Electronics manufacturers and automation companies are working double time to ensure a fully integrated and seamless smart manufacturing. For that reason, NVIDIA Founder and CEO Jensen Huang underscored how manufacturers are employing the company’s technologies to enable autonomous factories.
In his keynote speech Sunday night ahead of Computex, Huang said dozens of electronics manufacturers and automation providers are showcasing NVIDIA software and tools in automation production. Specifically, he noted how a workflow that combines workflow combines NVIDIA Metropolis vision AI, NVIDIA Omniverse™ physically based rendering and simulation, and NVIDIA Isaac™ AI robot development and deployment.
“By using the workflow to build digital twins for real-time simulation of different factory layouts, manufacturers can optimize space, processes and efficiency without costly physical changes,” said Huang.
The NVIDIA CEO said manufacturers are seeing a need to turn factories into autonomous machines amid the increasing challenges in production. Thus, generative AI and digital twins are crucial to make smart manufacturing a reality. For one, AI can drive large language models to boost floor productivity.
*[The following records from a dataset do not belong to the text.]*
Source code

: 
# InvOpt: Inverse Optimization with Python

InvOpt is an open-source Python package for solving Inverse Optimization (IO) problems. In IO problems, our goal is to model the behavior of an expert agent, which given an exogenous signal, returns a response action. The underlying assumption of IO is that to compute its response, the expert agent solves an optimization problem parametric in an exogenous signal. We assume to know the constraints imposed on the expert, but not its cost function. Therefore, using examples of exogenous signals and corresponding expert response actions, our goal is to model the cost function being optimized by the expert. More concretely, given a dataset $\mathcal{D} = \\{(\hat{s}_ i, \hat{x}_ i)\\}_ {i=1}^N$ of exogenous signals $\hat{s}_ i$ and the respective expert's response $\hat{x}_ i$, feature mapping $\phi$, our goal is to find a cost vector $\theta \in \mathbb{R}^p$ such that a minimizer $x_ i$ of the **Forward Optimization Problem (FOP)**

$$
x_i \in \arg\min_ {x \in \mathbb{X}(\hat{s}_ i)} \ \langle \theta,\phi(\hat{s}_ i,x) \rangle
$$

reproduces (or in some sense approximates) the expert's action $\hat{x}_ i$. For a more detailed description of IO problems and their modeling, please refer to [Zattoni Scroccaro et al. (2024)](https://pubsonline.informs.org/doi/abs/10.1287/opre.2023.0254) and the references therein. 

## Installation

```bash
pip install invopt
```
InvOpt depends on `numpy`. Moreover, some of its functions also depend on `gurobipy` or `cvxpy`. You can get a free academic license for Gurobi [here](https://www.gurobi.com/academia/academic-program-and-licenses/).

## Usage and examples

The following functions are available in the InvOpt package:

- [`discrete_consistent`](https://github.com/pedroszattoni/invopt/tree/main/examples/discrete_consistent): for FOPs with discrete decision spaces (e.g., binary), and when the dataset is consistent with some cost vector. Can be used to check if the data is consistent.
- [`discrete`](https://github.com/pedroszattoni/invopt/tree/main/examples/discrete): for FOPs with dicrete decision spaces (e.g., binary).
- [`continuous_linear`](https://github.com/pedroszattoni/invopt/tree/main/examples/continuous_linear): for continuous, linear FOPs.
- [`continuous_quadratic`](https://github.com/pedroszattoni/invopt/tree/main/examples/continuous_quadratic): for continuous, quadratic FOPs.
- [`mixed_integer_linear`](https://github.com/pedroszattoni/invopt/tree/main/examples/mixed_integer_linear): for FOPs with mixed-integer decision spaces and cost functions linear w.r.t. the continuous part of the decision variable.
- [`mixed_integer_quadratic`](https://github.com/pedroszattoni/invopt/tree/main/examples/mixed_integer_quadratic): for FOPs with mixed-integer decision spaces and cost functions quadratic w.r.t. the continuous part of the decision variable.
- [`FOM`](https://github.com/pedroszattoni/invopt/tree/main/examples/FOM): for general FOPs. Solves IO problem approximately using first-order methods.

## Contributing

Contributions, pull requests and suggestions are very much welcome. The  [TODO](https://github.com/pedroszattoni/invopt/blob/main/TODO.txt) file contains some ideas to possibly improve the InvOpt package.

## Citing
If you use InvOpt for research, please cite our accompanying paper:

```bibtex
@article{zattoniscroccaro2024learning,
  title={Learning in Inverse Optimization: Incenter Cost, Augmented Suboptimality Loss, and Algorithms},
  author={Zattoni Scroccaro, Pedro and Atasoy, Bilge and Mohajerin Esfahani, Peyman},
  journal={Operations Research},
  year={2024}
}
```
ON the other hand, Huang cited digital twins to help manufacturers simulate and develop factories and AI-powered automation prior to deployment in real factories.
He said NVIDIA Omniverse and Metropolis help to build digital twins for factories, planning efficiency optimizations and worker safety improvement at a number of manufacturing sites.
At COMPUTEX, several companies are using NVIDIA’s reference workflow to build, simulate, and operate their robotics-enhanced facilities.
For example, Huang noted how Foxconn, one of the world’s largest electronics manufacturers, develops digital twins of its factories on NVIDIA Omniverse. Specifically, this platform allows virtually integrating 3D data from leading industry tools such as Teamcenter from the Siemens Xcelerator platform.
Omniverse helps Foxconn’s teams optimize equipment layout for operational flow and AI cameras to monitor worker safety with NVIDIA Metropolis. Thereafter, Foxconn can use the factory digital twins as virtual training environments. Particularly, to simulate, test, and validate its autonomous mobile robots (AMRs) built on NVIDIA Isaac Perceptor acceleration libraries. Meanwhile, NVIDIA Isaan Manipulator AI models can program AI robot manipulation arms.
Several other companies have adopted the NVIDIA reference flow in enhancing their respective production floors.
Global electronics giants are integrating NVIDIA’s autonomous robotics into their factories. Thus, leveraging simulation in Omniverse to test and validate this new wave of AI for the physical world. This includes over 5 million preprogrammed robots worldwide.
“All the factories will be robotic. The factories will orchestrate robots, and those robots will be building products that are robotic,” Huang explained.
Huang emphasized NVIDIA Isaac’s role in boosting factory and warehouse efficiency, with global leaders like BYD Electronics, Siemens, Teradyne Robotics and Intrinsic adopting its advanced libraries and AI models.
NVIDIA AI Enterprise on the IGX platform, with partners like ADLINK, Advantech and
“The era of robotics has arrived. Everything that moves will one day be autonomous,” said Huang. In addition, he said, “We are working to accelerate generative physical AI by advancing the NVIDIA robotics stack, including Omniverse for simulation applications, Project GR00T humanoid foundation models and the Jetson Thor robotics computer.”
Moreover, Huang added, “Robotics is here. Physical AI is here. This is not science fiction, and it’s being used all over Taiwan. It’s just really, really exciting.”